| EXTRACTED RECORDS |
*** Block opens ***

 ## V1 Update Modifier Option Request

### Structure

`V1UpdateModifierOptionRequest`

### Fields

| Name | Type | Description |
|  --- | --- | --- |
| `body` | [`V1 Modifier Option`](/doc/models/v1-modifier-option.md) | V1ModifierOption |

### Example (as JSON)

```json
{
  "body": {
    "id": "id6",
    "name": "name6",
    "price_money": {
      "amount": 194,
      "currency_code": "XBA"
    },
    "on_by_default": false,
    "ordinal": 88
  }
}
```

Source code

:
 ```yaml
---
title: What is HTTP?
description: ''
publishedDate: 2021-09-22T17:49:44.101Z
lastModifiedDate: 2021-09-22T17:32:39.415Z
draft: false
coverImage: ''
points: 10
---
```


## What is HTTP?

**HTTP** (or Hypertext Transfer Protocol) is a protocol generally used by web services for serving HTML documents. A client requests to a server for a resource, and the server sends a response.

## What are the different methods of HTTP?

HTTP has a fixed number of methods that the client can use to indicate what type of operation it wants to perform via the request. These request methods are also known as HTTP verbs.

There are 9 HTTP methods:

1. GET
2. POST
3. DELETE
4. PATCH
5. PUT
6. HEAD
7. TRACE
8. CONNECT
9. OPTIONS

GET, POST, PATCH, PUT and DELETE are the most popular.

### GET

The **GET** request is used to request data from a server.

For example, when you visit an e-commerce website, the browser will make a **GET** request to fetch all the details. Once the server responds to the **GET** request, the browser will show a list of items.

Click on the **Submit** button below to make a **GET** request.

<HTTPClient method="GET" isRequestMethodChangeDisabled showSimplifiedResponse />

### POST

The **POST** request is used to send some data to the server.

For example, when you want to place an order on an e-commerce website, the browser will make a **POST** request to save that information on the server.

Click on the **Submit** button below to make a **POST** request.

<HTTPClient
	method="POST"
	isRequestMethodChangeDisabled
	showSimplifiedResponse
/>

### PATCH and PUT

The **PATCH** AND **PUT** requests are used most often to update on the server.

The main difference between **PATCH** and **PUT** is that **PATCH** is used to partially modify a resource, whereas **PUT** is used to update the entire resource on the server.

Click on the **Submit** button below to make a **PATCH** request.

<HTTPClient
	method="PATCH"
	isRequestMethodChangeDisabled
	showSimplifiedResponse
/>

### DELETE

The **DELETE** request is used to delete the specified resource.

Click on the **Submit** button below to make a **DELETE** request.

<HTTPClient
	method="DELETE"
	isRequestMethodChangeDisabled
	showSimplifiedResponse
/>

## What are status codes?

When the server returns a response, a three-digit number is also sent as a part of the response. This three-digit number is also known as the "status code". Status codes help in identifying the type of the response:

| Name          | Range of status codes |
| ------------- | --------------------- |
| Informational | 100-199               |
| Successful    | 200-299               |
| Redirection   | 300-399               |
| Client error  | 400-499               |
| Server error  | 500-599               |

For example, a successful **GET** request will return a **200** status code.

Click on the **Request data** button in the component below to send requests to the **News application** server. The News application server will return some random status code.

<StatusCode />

*** Block closes ***

| DIRECTIONS FOR THIS TASK |
Reproduce every line above, keeping each word exactly as it appears.

| SOLUTION FOR THIS PROBLEM |
 ## V1 Update Modifier Option Request

### Structure

`V1UpdateModifierOptionRequest`

### Fields

| Name | Type | Description |
|  --- | --- | --- |
| `body` | [`V1 Modifier Option`](/doc/models/v1-modifier-option.md) | V1ModifierOption |

### Example (as JSON)

```json
{
  "body": {
    "id": "id6",
    "name": "name6",
    "price_money": {
      "amount": 194,
      "currency_code": "XBA"
    },
    "on_by_default": false,
    "ordinal": 88
  }
}
```

Source code

:
 ```yaml
---
title: What is HTTP?
description: ''
publishedDate: 2021-09-22T17:49:44.101Z
lastModifiedDate: 2021-09-22T17:32:39.415Z
draft: false
coverImage: ''
points: 10
---
```


## What is HTTP?

**HTTP** (or Hypertext Transfer Protocol) is a protocol generally used by web services for serving HTML documents. A client requests to a server for a resource, and the server sends a response.

## What are the different methods of HTTP?

HTTP has a fixed number of methods that the client can use to indicate what type of operation it wants to perform via the request. These request methods are also known as HTTP verbs.

There are 9 HTTP methods:

1. GET
2. POST
3. DELETE
4. PATCH
5. PUT
6. HEAD
7. TRACE
8. CONNECT
9. OPTIONS

GET, POST, PATCH, PUT and DELETE are the most popular.

### GET

The **GET** request is used to request data from a server.

For example, when you visit an e-commerce website, the browser will make a **GET** request to fetch all the details. Once the server responds to the **GET** request, the browser will show a list of items.

Click on the **Submit** button below to make a **GET** request.

<HTTPClient method="GET" isRequestMethodChangeDisabled showSimplifiedResponse />

### POST

The **POST** request is used to send some data to the server.

For example, when you want to place an order on an e-commerce website, the browser will make a **POST** request to save that information on the server.

Click on the **Submit** button below to make a **POST** request.

<HTTPClient
	method="POST"
	isRequestMethodChangeDisabled
	showSimplifiedResponse
/>

### PATCH and PUT

The **PATCH** AND **PUT** requests are used most often to update on the server.

The main difference between **PATCH** and **PUT** is that **PATCH** is used to partially modify a resource, whereas **PUT** is used to update the entire resource on the server.

Click on the **Submit** button below to make a **PATCH** request.

<HTTPClient
	method="PATCH"
	isRequestMethodChangeDisabled
	showSimplifiedResponse
/>

### DELETE

The **DELETE** request is used to delete the specified resource.

Click on the **Submit** button below to make a **DELETE** request.

<HTTPClient
	method="DELETE"
	isRequestMethodChangeDisabled
	showSimplifiedResponse
/>

## What are status codes?

When the server returns a response, a three-digit number is also sent as a part of the response. This three-digit number is also known as the "status code". Status codes help in identifying the type of the response:

| Name          | Range of status codes |
| ------------- | --------------------- |
| Informational | 100-199               |
| Successful    | 200-299               |
| Redirection   | 300-399               |
| Client error  | 400-499               |
| Server error  | 500-599               |

For example, a successful **GET** request will return a **200** status code.

Click on the **Request data** button in the component below to send requests to the **News application** server. The News application server will return some random status code.

<StatusCode />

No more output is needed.